Cypriot picrolite cruciform-figure fragment.: Middle Chalcolithic (3000 - 2700 BC)
Lower half of a Chalcolithic cruciform figure, broken just below the (always outstretched) arms. This figure would have been relatively large (perhaps 10cm since the neck of these figures is always very long, forming the characteristic almost symmetrical cross). These iconic figures of Chalcolithic Cyprus are found across the island but particularly in the South West where they (and probably this piece) were mostly made. In a few instances the arms are replaced by a second figure at right angles to the first, or the second figure may even stand on top of the other, forming a double cross.
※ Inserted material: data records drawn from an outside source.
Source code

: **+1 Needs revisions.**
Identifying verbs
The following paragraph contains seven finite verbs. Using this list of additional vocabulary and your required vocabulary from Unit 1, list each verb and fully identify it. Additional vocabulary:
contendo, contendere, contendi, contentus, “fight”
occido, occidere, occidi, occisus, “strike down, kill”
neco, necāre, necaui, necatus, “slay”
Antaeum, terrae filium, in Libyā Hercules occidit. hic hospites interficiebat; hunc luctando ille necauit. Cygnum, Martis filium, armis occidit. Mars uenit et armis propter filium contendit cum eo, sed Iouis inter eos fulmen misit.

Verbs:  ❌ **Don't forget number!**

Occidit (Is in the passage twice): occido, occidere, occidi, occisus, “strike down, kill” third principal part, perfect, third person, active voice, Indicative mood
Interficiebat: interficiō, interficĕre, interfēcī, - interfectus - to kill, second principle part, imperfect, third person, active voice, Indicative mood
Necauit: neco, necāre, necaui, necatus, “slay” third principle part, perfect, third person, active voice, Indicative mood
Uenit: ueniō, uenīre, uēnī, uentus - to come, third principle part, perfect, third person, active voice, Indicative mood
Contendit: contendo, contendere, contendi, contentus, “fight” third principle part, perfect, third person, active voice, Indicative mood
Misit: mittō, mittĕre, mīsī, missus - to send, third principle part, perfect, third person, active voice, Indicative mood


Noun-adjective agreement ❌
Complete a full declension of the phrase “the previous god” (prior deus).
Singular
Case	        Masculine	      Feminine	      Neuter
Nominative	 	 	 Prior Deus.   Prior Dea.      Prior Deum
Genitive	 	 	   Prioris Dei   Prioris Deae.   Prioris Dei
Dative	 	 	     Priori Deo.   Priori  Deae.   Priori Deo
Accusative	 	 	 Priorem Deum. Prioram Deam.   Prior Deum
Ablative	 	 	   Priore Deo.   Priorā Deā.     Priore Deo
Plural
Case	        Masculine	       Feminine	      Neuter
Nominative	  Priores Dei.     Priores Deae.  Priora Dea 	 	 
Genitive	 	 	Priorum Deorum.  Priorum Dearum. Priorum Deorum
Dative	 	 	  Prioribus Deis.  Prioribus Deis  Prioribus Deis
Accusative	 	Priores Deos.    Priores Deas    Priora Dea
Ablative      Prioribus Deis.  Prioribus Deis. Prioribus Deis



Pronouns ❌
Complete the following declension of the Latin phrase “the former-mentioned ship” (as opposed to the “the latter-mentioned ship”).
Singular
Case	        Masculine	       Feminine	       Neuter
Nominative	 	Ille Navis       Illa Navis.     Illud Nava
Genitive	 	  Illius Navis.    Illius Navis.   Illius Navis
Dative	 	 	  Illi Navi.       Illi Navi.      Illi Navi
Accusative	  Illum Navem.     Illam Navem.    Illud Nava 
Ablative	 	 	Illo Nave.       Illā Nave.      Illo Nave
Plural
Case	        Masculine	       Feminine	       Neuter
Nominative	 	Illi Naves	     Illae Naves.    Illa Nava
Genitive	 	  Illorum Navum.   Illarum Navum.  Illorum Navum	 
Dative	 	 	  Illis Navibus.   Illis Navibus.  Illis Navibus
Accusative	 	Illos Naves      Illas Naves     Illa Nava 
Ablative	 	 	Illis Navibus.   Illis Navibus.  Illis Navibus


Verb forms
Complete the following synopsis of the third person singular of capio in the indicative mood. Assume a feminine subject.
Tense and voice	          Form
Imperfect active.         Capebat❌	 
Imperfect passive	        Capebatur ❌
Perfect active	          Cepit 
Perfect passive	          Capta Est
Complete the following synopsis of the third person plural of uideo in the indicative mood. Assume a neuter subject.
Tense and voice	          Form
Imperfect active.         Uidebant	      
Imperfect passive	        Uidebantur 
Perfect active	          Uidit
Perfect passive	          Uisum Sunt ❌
They are usually considered to be birthing figures, probably intended to magically promote successful pregnancy and childbirth and are found only in the graves of children, and women (where sex can be determined). They are depicted in a crouching position used in childbirth (or as in the small pierced versions, probably alluding obliquely to this position) in which a helper would have supported the woman from behind.
The vertically divided V shape on the front of the torso suggests the stylised depiction of breasts found on two much larger limestone cruciform figures, one probably from Souskiou, now in the J Paul Getty Museum at Malibu. The shape is also very suggestive (probably intentionally) of a displaced female pubis with vaginal cleft. Indeed the other figure, the “Lemba Lady” now in the Cyprus Museum, has both breasts and vagina which echo the same shape. This latter figure also has similarities to some neolithic figurines. At one time all these figures were generally believed to represent a fertility goddess and as recently as 2004 Louise Steel suggested these larger figures were cult figures to which the small, portable versions referred.
The figure is broken cleanly across the middle. Whether this might have been done deliberately I do not know. Certainly there is some evidence this was done to many Early/Middle Cypriot plank figures, “killing” them to enter the world of the dead. However it has been pointed out to me that plank figures are not well fired and it is easy to break them accidentally. Certainly a few cruciform figures seem to have been deliberately broken or defaced and the famous ceramic model of a house with a door found at Lemba, containing terracotta figurines also relating to childbirth, seems to have been deliberately defaced before burial, by the door of a house. This may have been at the point that figurines ceased to be made at the end of the Middle Chalcolithic, when there seems to have been a general change in beliefs, practices and social organisation of communities.
Size: 4.6cm high
(Ex 1960s Savva collection (Savva was a Cypriot living in England. I am uncertain if this might be Savva the artist) . Exported from Cyprus, 1960s, by repute. The dealer said he was told it had been stored in a box with other antiques wrapped in 1960's newspaper.)